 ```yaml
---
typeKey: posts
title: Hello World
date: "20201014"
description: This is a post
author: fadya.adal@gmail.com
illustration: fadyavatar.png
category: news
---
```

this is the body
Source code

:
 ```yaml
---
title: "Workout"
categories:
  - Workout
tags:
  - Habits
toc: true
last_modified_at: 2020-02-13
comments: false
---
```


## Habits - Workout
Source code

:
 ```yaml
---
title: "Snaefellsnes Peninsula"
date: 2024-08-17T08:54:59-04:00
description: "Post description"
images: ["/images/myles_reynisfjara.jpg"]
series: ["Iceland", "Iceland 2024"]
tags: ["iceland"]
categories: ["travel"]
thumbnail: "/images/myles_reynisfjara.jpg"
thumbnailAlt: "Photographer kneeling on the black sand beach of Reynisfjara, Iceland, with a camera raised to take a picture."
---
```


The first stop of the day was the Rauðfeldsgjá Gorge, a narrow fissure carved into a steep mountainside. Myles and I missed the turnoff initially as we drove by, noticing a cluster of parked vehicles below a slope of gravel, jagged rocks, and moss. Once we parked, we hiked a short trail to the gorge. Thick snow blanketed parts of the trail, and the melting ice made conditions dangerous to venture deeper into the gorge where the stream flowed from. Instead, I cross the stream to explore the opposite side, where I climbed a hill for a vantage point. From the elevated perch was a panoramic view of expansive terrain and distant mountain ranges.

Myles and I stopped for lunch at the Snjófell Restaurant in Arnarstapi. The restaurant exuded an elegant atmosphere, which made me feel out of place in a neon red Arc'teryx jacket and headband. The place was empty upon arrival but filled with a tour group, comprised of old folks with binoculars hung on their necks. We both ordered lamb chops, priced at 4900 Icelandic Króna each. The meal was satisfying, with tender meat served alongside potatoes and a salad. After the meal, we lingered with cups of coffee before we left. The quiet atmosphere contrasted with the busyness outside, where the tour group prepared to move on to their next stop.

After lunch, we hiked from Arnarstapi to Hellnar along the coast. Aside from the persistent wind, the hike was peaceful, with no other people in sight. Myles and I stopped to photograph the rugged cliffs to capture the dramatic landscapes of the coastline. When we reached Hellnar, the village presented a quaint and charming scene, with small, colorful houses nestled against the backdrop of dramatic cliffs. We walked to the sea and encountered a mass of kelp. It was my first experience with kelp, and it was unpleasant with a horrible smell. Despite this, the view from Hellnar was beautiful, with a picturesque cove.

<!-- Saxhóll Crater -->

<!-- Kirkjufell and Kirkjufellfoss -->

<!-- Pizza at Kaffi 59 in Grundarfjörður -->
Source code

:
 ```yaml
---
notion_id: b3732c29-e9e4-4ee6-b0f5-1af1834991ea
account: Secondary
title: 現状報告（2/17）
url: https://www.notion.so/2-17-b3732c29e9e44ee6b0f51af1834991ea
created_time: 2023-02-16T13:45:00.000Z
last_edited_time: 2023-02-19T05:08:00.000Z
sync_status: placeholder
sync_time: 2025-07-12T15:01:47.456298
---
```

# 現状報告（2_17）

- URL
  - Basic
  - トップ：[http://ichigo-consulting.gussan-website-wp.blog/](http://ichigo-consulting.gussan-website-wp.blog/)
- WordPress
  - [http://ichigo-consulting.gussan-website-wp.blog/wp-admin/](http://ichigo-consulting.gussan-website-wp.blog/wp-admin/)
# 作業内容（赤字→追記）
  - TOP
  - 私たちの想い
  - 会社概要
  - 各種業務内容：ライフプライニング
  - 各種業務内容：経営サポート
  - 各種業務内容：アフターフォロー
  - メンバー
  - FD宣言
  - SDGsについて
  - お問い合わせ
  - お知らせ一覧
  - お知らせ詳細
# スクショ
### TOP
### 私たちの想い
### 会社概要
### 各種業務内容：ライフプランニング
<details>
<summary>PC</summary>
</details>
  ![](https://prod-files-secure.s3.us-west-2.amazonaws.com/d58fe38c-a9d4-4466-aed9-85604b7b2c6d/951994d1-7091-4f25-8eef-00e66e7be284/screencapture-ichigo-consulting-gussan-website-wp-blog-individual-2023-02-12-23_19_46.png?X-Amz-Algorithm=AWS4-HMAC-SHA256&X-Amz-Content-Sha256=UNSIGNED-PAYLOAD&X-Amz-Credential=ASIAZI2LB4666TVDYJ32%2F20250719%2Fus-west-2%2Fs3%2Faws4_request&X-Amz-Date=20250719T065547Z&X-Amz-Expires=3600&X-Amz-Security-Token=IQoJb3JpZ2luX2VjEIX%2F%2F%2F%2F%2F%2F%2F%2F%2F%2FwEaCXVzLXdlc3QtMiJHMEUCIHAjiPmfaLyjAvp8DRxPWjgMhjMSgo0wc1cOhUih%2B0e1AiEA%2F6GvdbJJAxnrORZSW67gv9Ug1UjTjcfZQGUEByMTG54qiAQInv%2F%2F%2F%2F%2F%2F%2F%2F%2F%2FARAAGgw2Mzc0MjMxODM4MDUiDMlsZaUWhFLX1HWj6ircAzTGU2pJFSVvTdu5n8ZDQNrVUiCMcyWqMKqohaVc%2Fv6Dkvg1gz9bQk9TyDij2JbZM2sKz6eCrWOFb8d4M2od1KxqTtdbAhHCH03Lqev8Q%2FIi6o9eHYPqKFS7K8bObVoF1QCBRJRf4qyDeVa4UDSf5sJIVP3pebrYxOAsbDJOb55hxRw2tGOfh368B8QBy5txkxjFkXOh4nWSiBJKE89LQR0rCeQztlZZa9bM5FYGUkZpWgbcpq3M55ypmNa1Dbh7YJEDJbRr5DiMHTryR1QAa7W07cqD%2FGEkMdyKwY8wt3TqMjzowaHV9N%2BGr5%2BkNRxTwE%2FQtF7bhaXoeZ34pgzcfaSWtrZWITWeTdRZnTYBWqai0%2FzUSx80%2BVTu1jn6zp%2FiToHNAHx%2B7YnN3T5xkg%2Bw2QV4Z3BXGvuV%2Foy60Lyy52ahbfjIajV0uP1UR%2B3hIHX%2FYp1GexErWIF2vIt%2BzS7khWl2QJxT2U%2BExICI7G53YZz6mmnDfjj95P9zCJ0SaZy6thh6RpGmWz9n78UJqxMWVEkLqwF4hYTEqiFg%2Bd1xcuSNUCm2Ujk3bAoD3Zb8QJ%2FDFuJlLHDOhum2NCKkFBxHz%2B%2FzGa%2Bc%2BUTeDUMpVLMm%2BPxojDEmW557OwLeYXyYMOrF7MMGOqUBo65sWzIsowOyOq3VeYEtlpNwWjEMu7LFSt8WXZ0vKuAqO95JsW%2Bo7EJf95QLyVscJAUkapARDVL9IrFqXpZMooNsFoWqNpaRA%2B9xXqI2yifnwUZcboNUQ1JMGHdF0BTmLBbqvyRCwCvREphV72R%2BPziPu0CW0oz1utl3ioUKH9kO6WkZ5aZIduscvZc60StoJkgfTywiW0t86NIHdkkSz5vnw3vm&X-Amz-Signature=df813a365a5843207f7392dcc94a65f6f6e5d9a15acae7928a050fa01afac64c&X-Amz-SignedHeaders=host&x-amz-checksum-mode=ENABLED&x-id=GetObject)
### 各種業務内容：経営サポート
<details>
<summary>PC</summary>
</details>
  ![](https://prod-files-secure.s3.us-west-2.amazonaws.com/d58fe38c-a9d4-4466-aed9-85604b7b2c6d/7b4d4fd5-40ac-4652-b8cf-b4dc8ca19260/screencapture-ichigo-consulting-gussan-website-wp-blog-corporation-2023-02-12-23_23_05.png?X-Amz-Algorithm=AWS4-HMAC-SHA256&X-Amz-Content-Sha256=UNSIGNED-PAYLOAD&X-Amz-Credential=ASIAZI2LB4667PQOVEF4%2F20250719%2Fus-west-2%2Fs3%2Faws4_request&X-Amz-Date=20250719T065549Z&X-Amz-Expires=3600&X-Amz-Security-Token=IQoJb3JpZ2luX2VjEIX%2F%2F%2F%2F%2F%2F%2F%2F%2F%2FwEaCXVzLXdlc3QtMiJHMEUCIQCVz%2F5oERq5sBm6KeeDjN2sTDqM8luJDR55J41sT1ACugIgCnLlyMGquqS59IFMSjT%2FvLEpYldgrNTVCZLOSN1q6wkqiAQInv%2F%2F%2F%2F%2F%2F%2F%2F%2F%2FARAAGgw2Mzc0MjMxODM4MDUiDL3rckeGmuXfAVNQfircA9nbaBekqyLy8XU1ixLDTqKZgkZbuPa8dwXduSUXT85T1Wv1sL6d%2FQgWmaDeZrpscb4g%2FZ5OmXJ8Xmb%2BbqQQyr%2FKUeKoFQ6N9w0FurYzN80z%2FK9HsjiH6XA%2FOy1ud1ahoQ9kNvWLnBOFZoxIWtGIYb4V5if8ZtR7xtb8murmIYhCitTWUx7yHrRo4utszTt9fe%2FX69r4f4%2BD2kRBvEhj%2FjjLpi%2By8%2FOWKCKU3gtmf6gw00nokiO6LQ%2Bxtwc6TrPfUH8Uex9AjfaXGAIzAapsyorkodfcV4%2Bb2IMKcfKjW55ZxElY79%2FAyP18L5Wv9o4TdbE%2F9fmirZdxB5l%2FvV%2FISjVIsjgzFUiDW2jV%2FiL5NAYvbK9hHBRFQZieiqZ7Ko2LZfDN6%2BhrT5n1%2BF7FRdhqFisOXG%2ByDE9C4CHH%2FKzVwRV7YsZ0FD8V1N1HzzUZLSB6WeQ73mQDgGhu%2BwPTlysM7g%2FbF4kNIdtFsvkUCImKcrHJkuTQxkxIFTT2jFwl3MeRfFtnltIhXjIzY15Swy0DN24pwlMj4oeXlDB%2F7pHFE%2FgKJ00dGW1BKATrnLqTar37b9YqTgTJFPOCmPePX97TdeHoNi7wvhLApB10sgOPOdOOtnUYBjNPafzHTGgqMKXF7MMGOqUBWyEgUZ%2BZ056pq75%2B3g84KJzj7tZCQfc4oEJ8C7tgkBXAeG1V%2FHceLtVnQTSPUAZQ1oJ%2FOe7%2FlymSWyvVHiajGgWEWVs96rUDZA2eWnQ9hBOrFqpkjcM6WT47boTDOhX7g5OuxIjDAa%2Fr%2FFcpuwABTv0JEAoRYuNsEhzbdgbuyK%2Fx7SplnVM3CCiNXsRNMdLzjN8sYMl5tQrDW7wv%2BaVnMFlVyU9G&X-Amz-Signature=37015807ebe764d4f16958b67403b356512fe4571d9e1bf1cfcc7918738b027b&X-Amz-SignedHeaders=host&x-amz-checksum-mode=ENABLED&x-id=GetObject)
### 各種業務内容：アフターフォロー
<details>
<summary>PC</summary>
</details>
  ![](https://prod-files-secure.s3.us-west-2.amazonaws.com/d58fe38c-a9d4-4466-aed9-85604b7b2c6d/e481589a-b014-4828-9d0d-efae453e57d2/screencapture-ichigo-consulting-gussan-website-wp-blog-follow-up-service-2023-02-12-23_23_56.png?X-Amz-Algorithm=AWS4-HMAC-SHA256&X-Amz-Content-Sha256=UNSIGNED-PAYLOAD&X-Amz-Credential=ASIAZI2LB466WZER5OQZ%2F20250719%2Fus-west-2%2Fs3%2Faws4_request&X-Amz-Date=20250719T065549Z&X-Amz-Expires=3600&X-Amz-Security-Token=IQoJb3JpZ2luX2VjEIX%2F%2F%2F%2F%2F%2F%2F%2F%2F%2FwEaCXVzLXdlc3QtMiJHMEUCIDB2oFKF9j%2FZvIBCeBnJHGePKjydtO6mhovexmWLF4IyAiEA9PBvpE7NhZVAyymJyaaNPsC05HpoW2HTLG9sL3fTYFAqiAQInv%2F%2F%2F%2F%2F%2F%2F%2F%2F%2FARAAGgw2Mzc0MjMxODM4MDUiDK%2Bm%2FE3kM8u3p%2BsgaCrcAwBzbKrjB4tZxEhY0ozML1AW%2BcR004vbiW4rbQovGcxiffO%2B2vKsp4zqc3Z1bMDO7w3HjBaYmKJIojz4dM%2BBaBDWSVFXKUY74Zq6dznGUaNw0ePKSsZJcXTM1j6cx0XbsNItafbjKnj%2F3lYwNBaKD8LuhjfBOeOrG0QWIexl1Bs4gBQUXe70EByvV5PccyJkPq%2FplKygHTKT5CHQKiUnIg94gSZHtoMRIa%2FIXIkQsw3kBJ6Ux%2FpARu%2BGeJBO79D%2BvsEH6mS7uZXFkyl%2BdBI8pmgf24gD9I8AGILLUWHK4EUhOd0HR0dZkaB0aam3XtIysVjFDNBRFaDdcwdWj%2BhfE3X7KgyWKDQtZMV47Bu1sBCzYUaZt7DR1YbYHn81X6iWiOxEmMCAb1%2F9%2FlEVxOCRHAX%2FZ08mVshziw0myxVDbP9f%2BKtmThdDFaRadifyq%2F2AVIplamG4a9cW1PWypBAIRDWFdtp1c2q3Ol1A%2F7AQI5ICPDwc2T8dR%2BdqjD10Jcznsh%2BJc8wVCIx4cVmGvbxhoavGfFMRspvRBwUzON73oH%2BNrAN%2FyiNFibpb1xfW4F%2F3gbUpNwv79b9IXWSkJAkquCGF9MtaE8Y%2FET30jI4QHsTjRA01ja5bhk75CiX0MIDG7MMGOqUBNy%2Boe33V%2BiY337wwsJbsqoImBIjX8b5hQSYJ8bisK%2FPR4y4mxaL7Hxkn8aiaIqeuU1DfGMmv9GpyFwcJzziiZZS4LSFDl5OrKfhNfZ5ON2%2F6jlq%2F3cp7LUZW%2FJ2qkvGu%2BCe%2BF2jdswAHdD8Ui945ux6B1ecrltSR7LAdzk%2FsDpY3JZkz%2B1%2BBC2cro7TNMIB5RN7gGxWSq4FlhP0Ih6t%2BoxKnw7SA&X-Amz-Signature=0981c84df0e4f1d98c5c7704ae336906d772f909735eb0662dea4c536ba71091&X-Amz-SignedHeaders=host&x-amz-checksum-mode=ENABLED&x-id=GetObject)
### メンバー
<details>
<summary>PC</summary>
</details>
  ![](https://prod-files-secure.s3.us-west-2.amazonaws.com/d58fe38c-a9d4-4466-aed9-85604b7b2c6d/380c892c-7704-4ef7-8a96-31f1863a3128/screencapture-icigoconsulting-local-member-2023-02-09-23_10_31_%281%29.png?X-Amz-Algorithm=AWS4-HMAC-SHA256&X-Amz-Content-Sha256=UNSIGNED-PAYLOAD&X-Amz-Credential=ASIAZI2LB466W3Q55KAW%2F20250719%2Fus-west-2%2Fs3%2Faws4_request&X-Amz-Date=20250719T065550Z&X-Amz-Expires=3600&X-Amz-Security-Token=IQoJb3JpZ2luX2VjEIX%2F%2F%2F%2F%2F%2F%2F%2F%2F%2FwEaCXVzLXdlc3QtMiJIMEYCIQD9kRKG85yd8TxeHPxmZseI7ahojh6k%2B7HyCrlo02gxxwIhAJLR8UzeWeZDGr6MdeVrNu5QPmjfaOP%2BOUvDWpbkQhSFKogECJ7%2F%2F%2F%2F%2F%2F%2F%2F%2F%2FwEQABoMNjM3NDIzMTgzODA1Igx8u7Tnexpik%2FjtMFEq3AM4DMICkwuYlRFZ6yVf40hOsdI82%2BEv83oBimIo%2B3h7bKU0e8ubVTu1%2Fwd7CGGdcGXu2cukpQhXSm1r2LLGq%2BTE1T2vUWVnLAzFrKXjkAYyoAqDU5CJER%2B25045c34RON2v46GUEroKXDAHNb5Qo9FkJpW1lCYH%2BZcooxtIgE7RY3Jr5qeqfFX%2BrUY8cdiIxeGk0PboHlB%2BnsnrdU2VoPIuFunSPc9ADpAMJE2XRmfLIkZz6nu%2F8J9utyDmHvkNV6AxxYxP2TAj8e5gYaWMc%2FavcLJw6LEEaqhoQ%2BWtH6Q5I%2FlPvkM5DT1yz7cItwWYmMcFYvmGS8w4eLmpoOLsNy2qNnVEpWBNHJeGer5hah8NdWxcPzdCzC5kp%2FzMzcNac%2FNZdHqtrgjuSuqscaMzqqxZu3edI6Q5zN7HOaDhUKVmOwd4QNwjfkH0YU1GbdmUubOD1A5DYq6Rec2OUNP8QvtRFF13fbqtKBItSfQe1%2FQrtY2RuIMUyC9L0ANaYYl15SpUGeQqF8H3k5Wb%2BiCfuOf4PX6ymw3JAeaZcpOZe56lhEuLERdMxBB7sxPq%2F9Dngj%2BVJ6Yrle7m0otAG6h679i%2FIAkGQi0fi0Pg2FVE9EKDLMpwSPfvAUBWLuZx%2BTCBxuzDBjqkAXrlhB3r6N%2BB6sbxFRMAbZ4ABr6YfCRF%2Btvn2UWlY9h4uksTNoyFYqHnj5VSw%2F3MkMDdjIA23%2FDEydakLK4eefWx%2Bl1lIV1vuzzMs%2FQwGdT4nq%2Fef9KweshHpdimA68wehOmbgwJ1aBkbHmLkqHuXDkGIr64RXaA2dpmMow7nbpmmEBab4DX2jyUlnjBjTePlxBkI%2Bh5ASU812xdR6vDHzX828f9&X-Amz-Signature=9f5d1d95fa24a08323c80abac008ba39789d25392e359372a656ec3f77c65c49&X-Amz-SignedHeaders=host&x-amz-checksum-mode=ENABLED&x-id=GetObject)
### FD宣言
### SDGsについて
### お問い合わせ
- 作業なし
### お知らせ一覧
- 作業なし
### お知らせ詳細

+---+

• _Exercise objective_: Go through the material and select each line with the string "Workout" in it.

• _Reply to the task_:
title: "Workout"
  - Workout
## Habits - Workout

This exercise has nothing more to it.